* Exercise requirements *
Exactly as they appear below, repeat the lines from the one with "распаковки выгруженных геномов." through the one with "не находит гены.", and no others.

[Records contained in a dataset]
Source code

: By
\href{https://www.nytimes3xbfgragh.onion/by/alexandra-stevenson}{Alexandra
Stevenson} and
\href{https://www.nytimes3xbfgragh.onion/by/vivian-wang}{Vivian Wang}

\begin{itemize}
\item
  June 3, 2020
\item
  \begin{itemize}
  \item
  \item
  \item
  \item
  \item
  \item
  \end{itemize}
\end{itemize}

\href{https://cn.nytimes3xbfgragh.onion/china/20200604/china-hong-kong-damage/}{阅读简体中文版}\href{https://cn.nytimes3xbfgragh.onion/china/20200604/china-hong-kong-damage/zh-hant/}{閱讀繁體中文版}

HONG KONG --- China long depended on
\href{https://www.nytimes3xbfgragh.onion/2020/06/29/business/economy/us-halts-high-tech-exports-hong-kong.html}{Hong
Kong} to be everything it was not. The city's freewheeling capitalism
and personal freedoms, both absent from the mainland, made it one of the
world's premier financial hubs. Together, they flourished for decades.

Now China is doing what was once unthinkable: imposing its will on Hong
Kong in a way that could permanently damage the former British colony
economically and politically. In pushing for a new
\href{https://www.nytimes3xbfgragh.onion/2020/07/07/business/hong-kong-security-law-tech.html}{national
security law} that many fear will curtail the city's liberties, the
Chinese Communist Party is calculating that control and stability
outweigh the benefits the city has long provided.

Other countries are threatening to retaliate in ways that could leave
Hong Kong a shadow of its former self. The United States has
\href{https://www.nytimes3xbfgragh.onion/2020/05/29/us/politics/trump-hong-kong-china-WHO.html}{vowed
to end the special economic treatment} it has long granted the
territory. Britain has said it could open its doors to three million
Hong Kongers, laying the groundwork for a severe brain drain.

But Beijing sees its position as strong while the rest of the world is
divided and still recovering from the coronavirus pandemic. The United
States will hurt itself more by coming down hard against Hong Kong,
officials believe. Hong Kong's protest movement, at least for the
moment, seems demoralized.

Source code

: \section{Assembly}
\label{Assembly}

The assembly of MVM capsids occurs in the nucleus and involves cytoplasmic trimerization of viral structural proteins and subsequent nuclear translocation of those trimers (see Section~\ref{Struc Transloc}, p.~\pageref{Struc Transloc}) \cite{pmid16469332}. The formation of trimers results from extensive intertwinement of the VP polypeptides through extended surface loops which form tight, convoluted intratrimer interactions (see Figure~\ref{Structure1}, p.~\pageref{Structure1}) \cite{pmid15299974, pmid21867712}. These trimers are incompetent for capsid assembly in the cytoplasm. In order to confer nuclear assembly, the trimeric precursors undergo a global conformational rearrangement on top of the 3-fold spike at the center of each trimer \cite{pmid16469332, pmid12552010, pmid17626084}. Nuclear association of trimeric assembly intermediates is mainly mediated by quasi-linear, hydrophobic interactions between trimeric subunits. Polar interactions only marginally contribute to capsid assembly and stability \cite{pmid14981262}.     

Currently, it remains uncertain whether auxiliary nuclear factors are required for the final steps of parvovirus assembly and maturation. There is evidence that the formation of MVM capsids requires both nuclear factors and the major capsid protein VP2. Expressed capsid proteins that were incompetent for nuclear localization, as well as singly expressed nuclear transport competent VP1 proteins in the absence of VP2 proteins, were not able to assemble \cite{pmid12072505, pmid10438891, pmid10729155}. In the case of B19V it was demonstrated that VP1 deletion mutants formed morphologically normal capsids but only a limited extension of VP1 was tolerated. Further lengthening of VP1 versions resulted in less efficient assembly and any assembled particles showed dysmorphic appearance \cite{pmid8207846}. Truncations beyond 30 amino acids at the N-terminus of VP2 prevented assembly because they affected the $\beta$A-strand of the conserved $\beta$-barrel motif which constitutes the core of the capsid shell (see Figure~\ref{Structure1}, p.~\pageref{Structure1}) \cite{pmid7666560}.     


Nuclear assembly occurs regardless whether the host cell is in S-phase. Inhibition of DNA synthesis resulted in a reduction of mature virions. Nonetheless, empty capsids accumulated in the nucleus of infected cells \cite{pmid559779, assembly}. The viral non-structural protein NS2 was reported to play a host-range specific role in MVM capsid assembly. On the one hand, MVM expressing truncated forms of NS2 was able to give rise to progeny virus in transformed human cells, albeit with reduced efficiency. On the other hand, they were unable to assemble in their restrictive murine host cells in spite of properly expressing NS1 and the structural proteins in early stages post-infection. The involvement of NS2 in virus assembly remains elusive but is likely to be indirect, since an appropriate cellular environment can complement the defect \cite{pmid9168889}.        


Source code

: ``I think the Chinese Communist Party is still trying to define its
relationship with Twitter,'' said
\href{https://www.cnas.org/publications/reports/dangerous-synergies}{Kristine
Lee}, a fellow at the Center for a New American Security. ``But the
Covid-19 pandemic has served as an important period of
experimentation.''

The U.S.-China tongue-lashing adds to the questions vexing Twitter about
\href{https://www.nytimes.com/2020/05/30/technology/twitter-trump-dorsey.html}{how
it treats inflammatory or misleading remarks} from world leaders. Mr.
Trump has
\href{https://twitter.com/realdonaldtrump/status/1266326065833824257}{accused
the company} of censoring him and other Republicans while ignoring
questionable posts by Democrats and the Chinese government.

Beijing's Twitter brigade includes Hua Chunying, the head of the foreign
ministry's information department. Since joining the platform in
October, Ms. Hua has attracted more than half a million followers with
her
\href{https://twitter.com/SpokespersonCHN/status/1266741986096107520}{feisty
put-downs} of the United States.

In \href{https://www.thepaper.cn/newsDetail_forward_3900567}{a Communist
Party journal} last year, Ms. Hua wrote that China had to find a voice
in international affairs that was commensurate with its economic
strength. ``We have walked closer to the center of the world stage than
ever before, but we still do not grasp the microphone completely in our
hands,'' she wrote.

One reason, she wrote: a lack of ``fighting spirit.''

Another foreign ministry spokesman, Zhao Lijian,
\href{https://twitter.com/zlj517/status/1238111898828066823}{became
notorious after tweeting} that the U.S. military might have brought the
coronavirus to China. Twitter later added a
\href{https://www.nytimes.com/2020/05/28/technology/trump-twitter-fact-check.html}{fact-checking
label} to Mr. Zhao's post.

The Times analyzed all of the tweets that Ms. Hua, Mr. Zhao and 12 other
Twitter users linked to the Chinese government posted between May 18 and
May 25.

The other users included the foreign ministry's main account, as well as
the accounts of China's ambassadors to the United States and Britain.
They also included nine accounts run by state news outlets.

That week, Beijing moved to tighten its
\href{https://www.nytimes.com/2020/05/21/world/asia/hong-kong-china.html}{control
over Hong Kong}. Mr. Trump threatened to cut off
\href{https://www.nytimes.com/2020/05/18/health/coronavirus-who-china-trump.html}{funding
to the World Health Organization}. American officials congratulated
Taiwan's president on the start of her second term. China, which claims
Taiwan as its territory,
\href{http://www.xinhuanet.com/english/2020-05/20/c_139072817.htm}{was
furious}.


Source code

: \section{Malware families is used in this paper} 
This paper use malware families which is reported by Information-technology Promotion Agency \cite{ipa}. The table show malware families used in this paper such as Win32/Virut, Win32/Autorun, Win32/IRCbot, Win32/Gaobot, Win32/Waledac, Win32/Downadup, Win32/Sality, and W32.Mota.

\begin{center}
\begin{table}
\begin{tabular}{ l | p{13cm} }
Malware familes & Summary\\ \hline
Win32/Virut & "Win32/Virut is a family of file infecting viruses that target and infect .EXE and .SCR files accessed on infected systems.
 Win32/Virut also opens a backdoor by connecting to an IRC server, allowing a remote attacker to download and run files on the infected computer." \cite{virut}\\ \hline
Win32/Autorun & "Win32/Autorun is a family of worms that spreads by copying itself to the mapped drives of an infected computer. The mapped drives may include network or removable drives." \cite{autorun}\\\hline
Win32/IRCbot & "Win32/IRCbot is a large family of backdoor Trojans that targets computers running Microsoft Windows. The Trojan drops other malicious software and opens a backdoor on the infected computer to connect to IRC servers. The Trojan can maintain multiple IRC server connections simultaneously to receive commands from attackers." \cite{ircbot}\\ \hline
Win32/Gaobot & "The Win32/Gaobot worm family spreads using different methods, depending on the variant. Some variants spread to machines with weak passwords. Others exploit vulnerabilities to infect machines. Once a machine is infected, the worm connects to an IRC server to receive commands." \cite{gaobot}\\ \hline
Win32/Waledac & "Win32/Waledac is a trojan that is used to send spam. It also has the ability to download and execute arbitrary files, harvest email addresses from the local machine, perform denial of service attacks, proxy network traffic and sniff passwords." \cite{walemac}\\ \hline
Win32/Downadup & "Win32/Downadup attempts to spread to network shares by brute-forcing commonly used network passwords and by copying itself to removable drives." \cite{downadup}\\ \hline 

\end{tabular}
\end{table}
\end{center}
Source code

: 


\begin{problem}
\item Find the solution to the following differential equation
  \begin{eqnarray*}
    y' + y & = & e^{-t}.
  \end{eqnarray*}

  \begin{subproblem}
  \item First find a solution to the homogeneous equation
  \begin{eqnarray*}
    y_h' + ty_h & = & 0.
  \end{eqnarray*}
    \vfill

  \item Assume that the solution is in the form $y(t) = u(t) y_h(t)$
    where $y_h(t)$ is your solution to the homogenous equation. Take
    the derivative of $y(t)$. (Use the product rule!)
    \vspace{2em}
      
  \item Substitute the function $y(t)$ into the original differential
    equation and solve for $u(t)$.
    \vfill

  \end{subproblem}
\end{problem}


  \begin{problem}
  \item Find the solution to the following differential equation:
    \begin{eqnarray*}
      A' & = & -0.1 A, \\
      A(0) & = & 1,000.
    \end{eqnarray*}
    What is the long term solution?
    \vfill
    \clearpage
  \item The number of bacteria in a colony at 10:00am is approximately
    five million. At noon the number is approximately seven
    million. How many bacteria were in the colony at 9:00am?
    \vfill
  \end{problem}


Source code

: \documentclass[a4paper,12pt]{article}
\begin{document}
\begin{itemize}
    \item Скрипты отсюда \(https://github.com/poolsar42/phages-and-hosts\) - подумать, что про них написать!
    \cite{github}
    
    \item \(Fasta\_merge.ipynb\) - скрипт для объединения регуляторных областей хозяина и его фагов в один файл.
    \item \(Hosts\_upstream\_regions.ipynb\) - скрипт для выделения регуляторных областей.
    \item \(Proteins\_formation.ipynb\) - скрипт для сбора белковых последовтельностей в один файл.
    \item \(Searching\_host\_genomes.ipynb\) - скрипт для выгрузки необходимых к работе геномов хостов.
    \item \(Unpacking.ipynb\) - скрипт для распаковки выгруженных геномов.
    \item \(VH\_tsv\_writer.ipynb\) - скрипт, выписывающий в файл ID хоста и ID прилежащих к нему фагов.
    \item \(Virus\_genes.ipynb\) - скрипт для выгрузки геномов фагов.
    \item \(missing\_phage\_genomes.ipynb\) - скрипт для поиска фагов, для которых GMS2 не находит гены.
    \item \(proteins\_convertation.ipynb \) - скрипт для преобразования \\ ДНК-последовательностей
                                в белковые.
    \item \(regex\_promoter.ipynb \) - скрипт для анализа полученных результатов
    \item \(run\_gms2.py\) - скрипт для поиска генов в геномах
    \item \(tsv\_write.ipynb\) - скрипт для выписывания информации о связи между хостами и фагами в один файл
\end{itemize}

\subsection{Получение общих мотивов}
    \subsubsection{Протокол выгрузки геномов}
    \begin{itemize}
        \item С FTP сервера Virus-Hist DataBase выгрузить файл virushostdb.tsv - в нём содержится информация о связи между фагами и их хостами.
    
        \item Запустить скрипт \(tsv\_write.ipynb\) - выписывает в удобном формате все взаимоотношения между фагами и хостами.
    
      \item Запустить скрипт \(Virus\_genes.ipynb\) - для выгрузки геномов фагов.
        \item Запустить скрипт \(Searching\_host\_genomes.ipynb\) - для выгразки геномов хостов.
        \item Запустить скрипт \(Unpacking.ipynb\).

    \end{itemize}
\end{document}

* Finished exercise *
    \item \(Unpacking.ipynb\) - скрипт для распаковки выгруженных геномов.
    \item \(VH\_tsv\_writer.ipynb\) - скрипт, выписывающий в файл ID хоста и ID прилежащих к нему фагов.
    \item \(Virus\_genes.ipynb\) - скрипт для выгрузки геномов фагов.
    \item \(missing\_phage\_genomes.ipynb\) - скрипт для поиска фагов, для которых GMS2 не находит гены.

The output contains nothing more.